(Stored data)
* * * * * * *
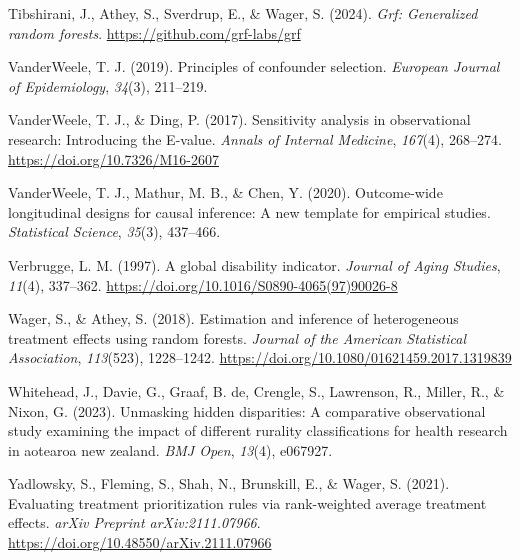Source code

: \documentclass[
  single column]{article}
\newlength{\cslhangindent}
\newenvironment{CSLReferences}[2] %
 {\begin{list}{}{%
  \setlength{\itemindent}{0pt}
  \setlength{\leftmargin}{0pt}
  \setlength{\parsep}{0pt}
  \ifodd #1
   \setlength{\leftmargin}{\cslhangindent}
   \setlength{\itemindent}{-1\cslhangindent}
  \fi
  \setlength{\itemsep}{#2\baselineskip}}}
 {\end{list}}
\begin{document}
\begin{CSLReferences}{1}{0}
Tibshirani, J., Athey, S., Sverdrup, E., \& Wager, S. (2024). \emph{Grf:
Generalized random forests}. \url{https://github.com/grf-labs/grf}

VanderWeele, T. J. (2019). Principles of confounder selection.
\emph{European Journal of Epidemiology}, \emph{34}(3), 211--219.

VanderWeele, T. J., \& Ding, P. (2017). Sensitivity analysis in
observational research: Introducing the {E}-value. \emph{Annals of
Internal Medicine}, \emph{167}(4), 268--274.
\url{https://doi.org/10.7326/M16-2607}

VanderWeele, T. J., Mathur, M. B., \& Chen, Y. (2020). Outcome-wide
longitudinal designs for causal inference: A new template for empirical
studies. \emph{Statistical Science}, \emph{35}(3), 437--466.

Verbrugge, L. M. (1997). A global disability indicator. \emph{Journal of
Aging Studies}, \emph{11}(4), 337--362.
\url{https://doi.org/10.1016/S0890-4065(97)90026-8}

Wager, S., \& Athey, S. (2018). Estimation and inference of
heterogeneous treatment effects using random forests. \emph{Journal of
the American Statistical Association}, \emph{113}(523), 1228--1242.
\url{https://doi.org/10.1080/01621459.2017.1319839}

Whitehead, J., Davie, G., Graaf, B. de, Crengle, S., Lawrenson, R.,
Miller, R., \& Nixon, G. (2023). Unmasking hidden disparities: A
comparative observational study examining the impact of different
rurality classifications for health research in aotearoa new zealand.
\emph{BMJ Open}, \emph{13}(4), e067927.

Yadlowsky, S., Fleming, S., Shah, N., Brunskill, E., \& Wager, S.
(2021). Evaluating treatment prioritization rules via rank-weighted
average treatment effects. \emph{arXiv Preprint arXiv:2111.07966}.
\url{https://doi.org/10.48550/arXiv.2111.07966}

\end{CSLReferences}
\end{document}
* * * * * * *
_What needs to be done_. The entries above must be output exactly, with every image left out.

_Exercise response_.
Source code

: \documentclass[
  single column]{article}
\newlength{\cslhangindent}
\newenvironment{CSLReferences}[2] %
 {\begin{list}{}{%
  \setlength{\itemindent}{0pt}
  \setlength{\leftmargin}{0pt}
  \setlength{\parsep}{0pt}
  \ifodd #1
   \setlength{\leftmargin}{\cslhangindent}
   \setlength{\itemindent}{-1\cslhangindent}
  \fi
  \setlength{\itemsep}{#2\baselineskip}}}
 {\end{list}}
\begin{document}
\begin{CSLReferences}{1}{0}
Tibshirani, J., Athey, S., Sverdrup, E., \& Wager, S. (2024). \emph{Grf:
Generalized random forests}. \url{https://github.com/grf-labs/grf}

VanderWeele, T. J. (2019). Principles of confounder selection.
\emph{European Journal of Epidemiology}, \emph{34}(3), 211--219.

VanderWeele, T. J., \& Ding, P. (2017). Sensitivity analysis in
observational research: Introducing the {E}-value. \emph{Annals of
Internal Medicine}, \emph{167}(4), 268--274.
\url{https://doi.org/10.7326/M16-2607}

VanderWeele, T. J., Mathur, M. B., \& Chen, Y. (2020). Outcome-wide
longitudinal designs for causal inference: A new template for empirical
studies. \emph{Statistical Science}, \emph{35}(3), 437--466.

Verbrugge, L. M. (1997). A global disability indicator. \emph{Journal of
Aging Studies}, \emph{11}(4), 337--362.
\url{https://doi.org/10.1016/S0890-4065(97)90026-8}

Wager, S., \& Athey, S. (2018). Estimation and inference of
heterogeneous treatment effects using random forests. \emph{Journal of
the American Statistical Association}, \emph{113}(523), 1228--1242.
\url{https://doi.org/10.1080/01621459.2017.1319839}

Whitehead, J., Davie, G., Graaf, B. de, Crengle, S., Lawrenson, R.,
Miller, R., \& Nixon, G. (2023). Unmasking hidden disparities: A
comparative observational study examining the impact of different
rurality classifications for health research in aotearoa new zealand.
\emph{BMJ Open}, \emph{13}(4), e067927.

Yadlowsky, S., Fleming, S., Shah, N., Brunskill, E., \& Wager, S.
(2021). Evaluating treatment prioritization rules via rank-weighted
average treatment effects. \emph{arXiv Preprint arXiv:2111.07966}.
\url{https://doi.org/10.48550/arXiv.2111.07966}

\end{CSLReferences}
\end{document}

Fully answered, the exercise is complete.